> **Entries supplied**:
►

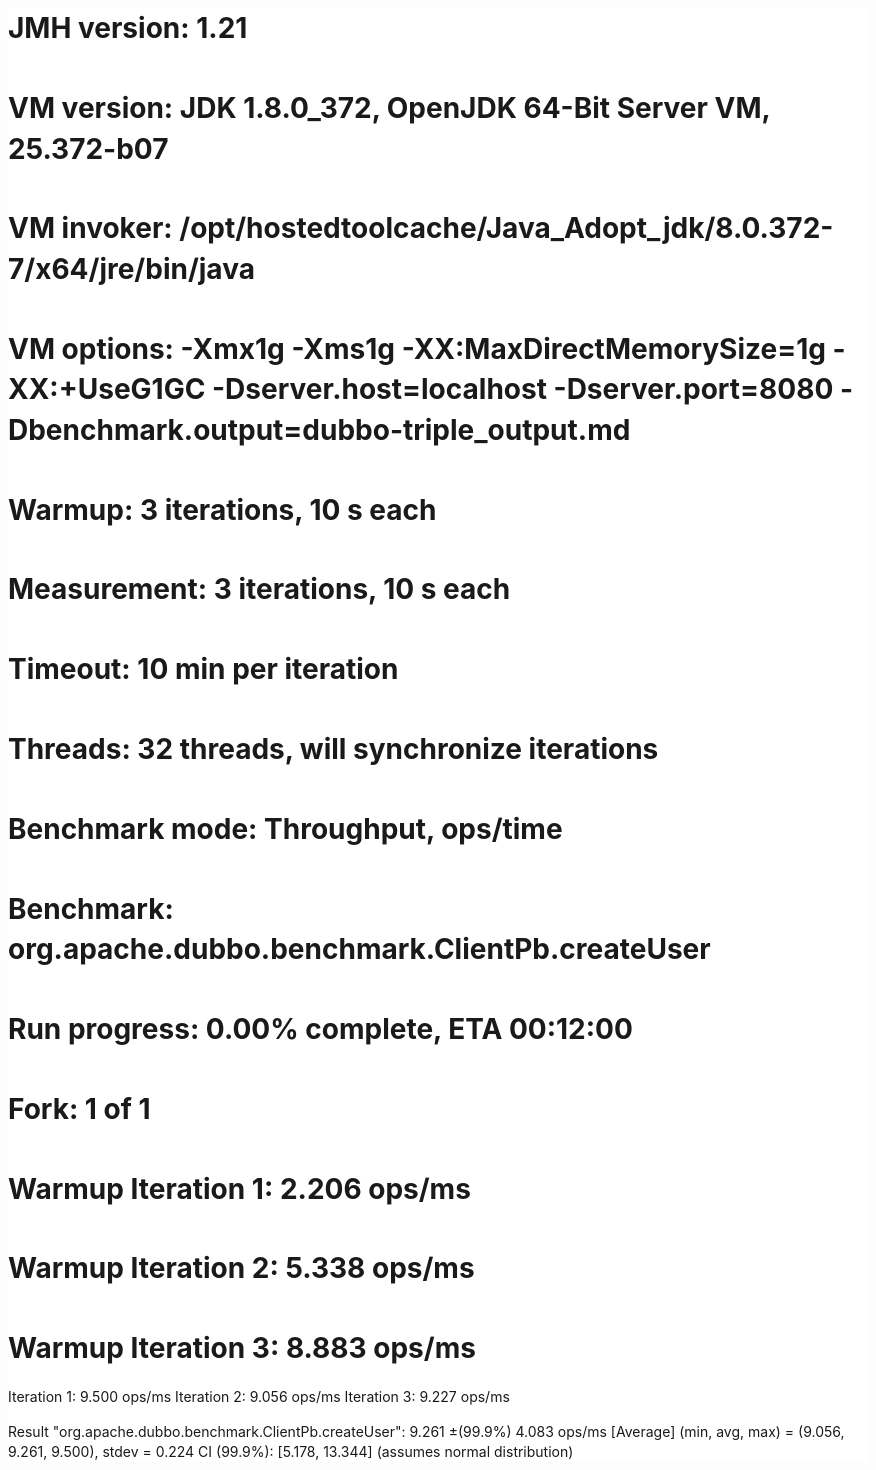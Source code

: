 # JMH version: 1.21
# VM version: JDK 1.8.0_372, OpenJDK 64-Bit Server VM, 25.372-b07
# VM invoker: /opt/hostedtoolcache/Java_Adopt_jdk/8.0.372-7/x64/jre/bin/java
# VM options: -Xmx1g -Xms1g -XX:MaxDirectMemorySize=1g -XX:+UseG1GC -Dserver.host=localhost -Dserver.port=8080 -Dbenchmark.output=dubbo-triple_output.md
# Warmup: 3 iterations, 10 s each
# Measurement: 3 iterations, 10 s each
# Timeout: 10 min per iteration
# Threads: 32 threads, will synchronize iterations
# Benchmark mode: Throughput, ops/time
# Benchmark: org.apache.dubbo.benchmark.ClientPb.createUser

# Run progress: 0.00% complete, ETA 00:12:00
# Fork: 1 of 1
# Warmup Iteration   1: 2.206 ops/ms
# Warmup Iteration   2: 5.338 ops/ms
# Warmup Iteration   3: 8.883 ops/ms
Iteration   1: 9.500 ops/ms
Iteration   2: 9.056 ops/ms
Iteration   3: 9.227 ops/ms


Result "org.apache.dubbo.benchmark.ClientPb.createUser":
  9.261 ±(99.9%) 4.083 ops/ms [Average]
  (min, avg, max) = (9.056, 9.261, 9.500), stdev = 0.224
  CI (99.9%): [5.178, 13.344] (assumes normal distribution)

◄

Among the entries above, find the line with "# Timeout: 10 min per iteration" and the line with "1: 2.206 ops/ms"; give again exactly these two lines and all lines between them.

> **Solution for this problem**:
# Timeout: 10 min per iteration
# Threads: 32 threads, will synchronize iterations
# Benchmark mode: Throughput, ops/time
# Benchmark: org.apache.dubbo.benchmark.ClientPb.createUser

# Run progress: 0.00% complete, ETA 00:12:00
# Fork: 1 of 1
# Warmup Iteration   1: 2.206 ops/ms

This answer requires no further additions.